§ Saved entries
((

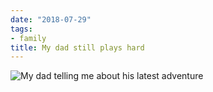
 ```yaml
---
date: "2018-07-29"
tags:
- family
title: My dad still plays hard
---
```


![My dad telling me about his latest adventure](/img/2018/2018-07-29-My-dad-telling-me-about-riding-this-board-earlier.jpg)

))

§ Problem statement
Before duplicating the entries above, strip out the pictures and keep the rest exact.

§ Answer for the task
 ```yaml
---
date: "2018-07-29"
tags:
- family
title: My dad still plays hard
---
```


![My dad telling me about his latest adventure](/img/2018/2018-07-29-My-dad-telling-me-about-riding-this-board-earlier.jpg)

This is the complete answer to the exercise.